◆ Work instructions:
Among the lines of the records below, count those with the word "application". Reply with that number alone.

────

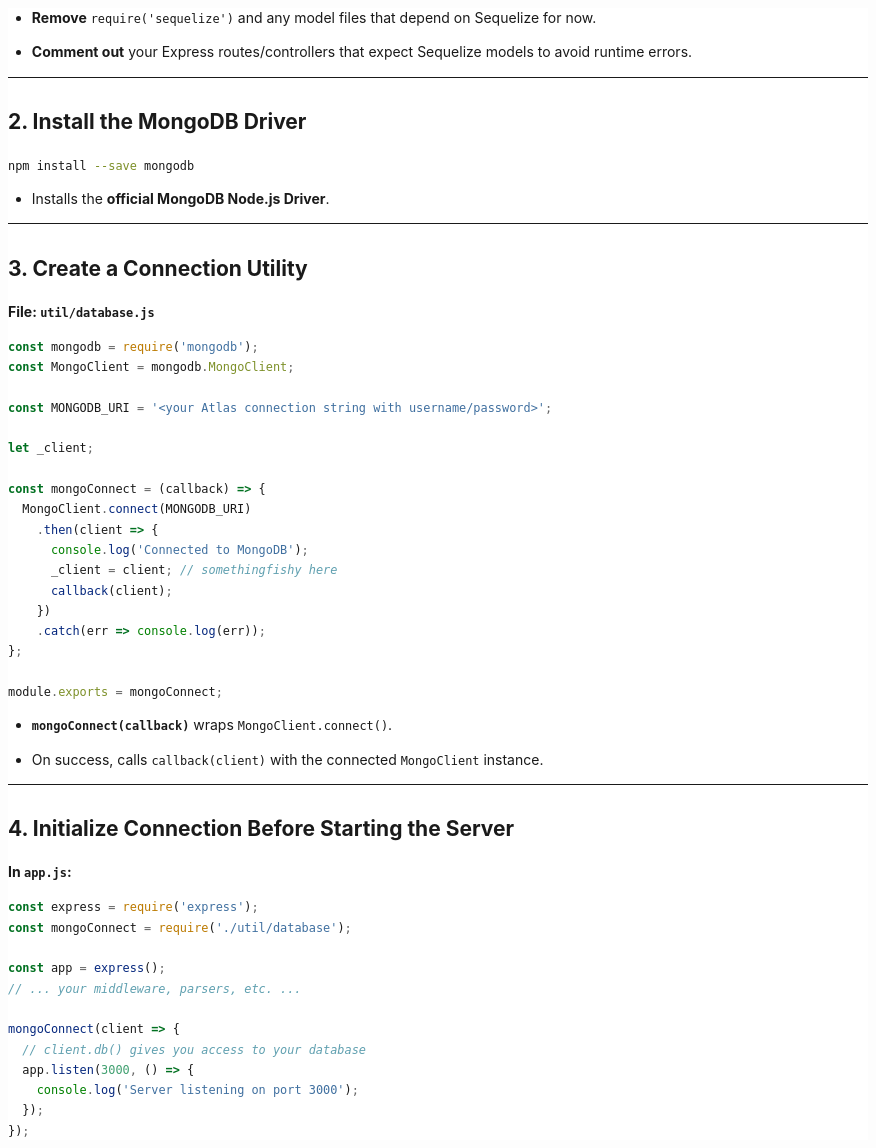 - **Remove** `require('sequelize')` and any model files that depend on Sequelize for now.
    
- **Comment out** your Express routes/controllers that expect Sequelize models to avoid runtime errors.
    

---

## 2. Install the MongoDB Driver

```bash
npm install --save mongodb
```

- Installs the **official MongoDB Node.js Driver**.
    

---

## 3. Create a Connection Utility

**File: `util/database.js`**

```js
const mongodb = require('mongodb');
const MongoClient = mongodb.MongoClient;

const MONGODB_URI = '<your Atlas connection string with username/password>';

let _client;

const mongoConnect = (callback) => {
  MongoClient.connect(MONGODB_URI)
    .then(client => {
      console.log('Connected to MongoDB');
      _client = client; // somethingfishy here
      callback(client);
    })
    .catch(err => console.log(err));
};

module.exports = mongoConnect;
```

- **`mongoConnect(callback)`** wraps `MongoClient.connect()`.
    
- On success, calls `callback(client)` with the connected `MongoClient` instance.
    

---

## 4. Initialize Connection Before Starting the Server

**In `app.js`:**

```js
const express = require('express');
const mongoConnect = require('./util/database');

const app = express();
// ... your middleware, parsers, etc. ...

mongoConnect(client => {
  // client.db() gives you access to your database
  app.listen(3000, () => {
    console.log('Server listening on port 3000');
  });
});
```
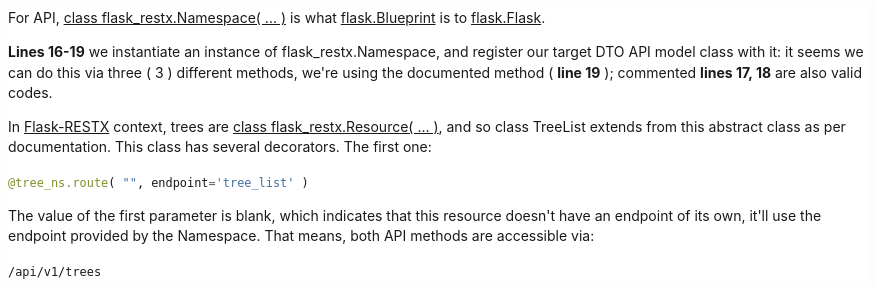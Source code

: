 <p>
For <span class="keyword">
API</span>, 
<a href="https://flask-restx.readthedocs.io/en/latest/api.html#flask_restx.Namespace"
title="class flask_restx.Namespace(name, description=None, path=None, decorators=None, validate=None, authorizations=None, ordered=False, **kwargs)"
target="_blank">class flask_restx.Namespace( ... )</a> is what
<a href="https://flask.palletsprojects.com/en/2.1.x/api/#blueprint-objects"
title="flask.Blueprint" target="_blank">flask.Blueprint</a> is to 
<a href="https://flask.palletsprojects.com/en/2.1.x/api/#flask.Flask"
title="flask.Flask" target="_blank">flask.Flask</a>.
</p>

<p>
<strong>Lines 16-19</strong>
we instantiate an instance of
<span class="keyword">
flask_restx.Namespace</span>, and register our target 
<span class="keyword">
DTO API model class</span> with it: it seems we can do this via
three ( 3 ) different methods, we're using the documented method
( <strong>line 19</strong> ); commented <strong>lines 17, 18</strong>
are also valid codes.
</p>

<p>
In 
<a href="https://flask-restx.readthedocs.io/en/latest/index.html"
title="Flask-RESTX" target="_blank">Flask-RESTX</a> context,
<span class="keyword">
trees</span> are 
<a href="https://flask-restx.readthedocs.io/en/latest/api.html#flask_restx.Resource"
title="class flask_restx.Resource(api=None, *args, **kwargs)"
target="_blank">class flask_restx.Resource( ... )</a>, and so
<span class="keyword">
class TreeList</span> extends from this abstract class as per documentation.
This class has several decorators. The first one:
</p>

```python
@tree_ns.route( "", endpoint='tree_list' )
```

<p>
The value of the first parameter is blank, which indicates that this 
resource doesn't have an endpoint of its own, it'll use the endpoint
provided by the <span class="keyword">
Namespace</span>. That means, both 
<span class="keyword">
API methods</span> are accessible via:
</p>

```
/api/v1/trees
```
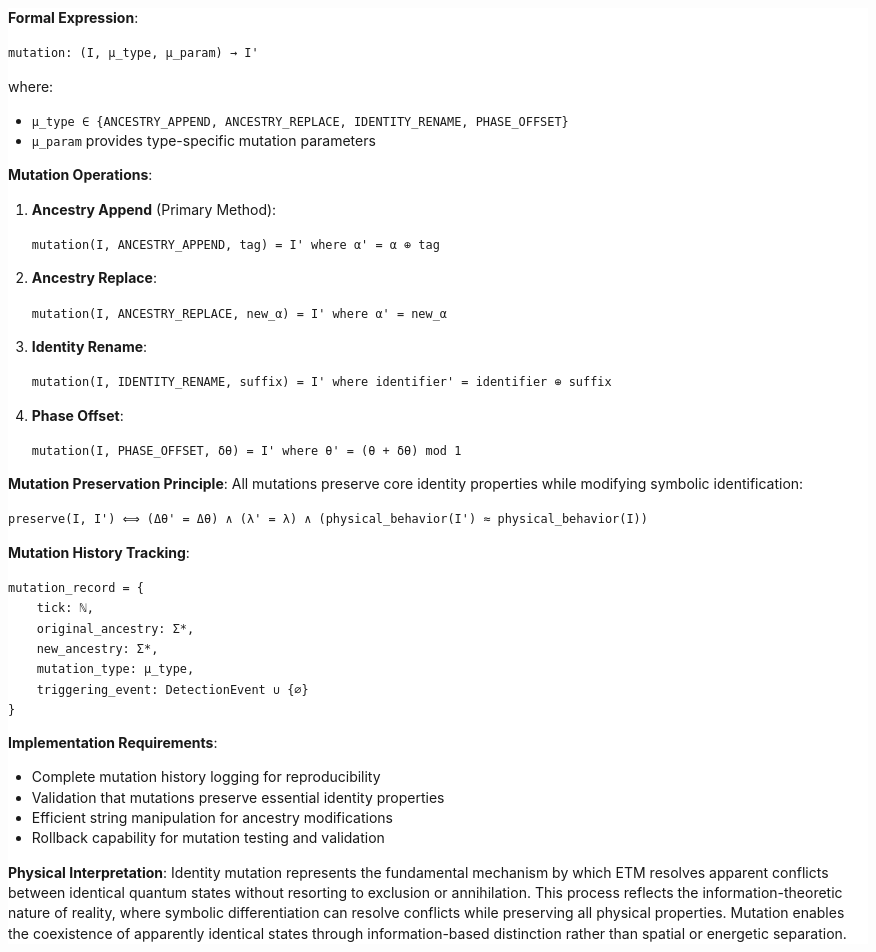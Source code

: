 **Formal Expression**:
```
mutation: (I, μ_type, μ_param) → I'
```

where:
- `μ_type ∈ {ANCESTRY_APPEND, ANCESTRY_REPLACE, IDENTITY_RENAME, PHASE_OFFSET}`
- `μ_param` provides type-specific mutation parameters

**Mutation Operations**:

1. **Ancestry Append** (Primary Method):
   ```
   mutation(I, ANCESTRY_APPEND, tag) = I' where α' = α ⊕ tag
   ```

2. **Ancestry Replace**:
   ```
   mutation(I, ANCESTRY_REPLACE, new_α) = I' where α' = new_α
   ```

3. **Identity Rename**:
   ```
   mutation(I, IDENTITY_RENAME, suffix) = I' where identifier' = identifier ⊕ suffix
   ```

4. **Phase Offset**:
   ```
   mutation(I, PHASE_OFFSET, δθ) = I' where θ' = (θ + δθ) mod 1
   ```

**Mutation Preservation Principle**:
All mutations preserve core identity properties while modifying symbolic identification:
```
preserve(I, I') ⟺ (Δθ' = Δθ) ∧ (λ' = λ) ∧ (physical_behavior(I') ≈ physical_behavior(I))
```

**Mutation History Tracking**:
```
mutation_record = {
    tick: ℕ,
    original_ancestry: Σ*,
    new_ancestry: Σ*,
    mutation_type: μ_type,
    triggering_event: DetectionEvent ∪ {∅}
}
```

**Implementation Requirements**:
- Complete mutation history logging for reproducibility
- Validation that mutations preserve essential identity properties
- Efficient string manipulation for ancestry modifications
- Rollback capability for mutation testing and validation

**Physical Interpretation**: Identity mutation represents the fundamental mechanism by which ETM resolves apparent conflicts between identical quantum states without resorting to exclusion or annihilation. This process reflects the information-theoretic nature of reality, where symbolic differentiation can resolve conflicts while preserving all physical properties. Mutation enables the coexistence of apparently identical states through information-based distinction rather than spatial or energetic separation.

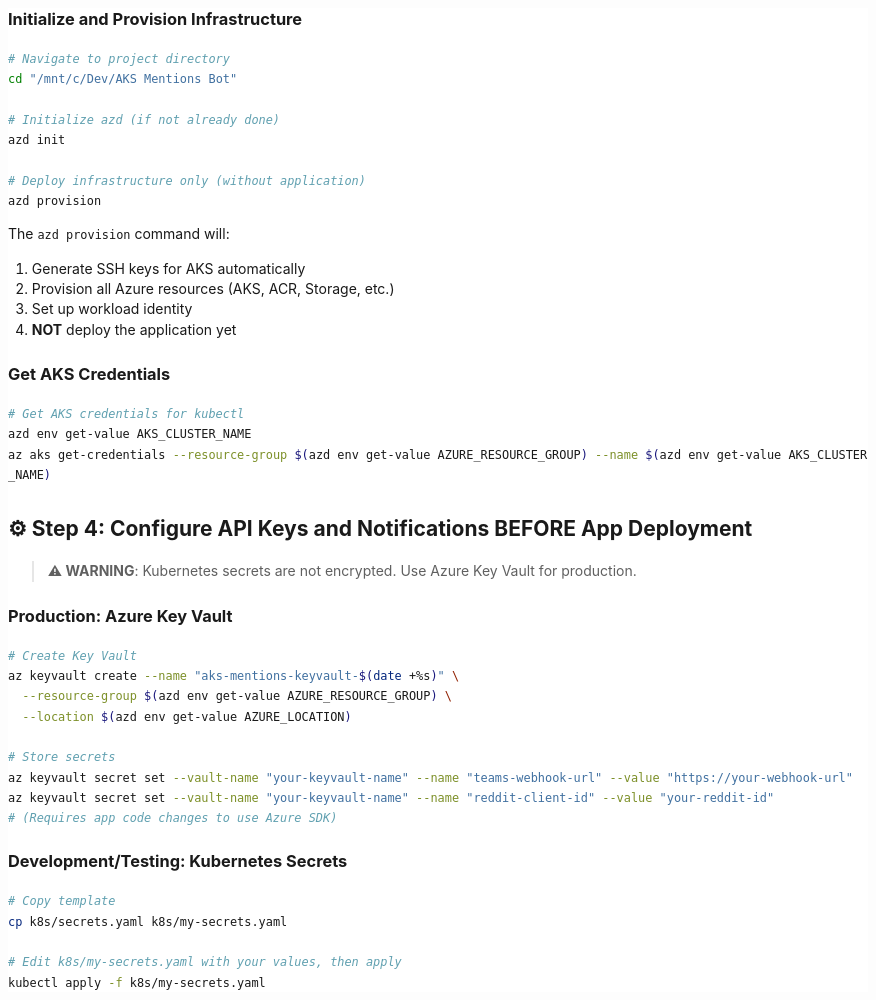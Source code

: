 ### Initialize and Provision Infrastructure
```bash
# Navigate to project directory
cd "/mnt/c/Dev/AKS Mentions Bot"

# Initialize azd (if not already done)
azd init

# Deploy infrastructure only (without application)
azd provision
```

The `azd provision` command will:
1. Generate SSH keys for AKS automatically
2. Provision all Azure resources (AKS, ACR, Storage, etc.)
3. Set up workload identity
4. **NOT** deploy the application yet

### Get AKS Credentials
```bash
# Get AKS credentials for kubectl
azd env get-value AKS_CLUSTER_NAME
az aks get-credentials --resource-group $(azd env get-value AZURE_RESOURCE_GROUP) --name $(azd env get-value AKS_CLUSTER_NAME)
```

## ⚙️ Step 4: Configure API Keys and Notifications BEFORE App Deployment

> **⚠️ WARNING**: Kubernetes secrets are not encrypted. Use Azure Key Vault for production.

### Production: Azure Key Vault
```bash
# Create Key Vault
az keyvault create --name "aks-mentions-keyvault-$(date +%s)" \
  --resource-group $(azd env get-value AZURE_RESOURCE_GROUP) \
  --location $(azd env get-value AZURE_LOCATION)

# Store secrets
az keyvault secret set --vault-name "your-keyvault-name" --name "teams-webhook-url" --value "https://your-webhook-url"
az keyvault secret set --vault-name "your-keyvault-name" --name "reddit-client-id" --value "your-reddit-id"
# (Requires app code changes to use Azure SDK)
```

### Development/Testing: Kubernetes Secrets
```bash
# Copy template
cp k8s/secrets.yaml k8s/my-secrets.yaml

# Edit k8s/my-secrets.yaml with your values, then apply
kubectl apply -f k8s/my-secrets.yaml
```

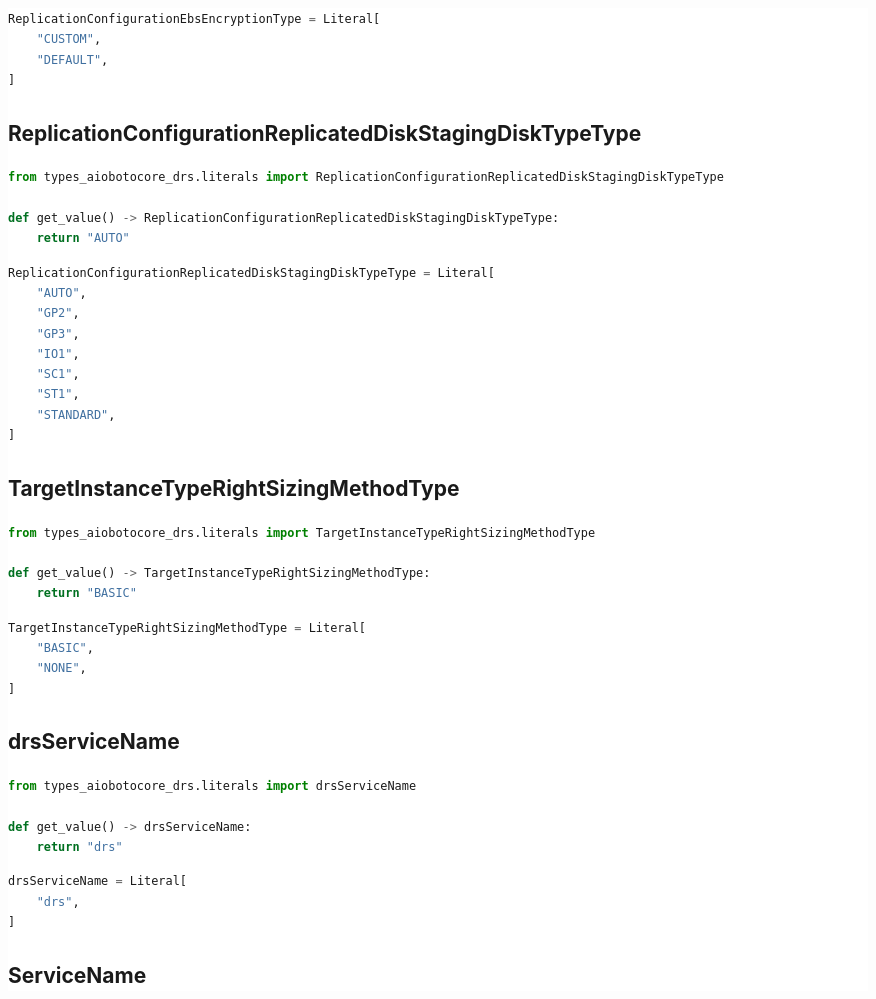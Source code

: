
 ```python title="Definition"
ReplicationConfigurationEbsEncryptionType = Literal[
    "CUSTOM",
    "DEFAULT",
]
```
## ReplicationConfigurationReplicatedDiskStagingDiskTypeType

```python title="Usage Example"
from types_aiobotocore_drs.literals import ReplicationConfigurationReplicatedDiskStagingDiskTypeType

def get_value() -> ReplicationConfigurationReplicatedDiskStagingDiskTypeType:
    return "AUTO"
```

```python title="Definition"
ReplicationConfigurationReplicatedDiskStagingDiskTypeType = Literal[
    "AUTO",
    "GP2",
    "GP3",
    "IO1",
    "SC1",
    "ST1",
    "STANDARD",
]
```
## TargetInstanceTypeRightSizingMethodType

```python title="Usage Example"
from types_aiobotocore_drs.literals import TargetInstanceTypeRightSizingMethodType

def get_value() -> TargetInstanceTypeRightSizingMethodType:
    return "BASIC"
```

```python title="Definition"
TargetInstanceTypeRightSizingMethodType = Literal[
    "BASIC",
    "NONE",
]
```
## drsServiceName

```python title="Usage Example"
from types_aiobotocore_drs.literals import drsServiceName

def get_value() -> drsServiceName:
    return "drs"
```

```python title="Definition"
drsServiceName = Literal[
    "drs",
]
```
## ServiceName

────

◆ Response area:
2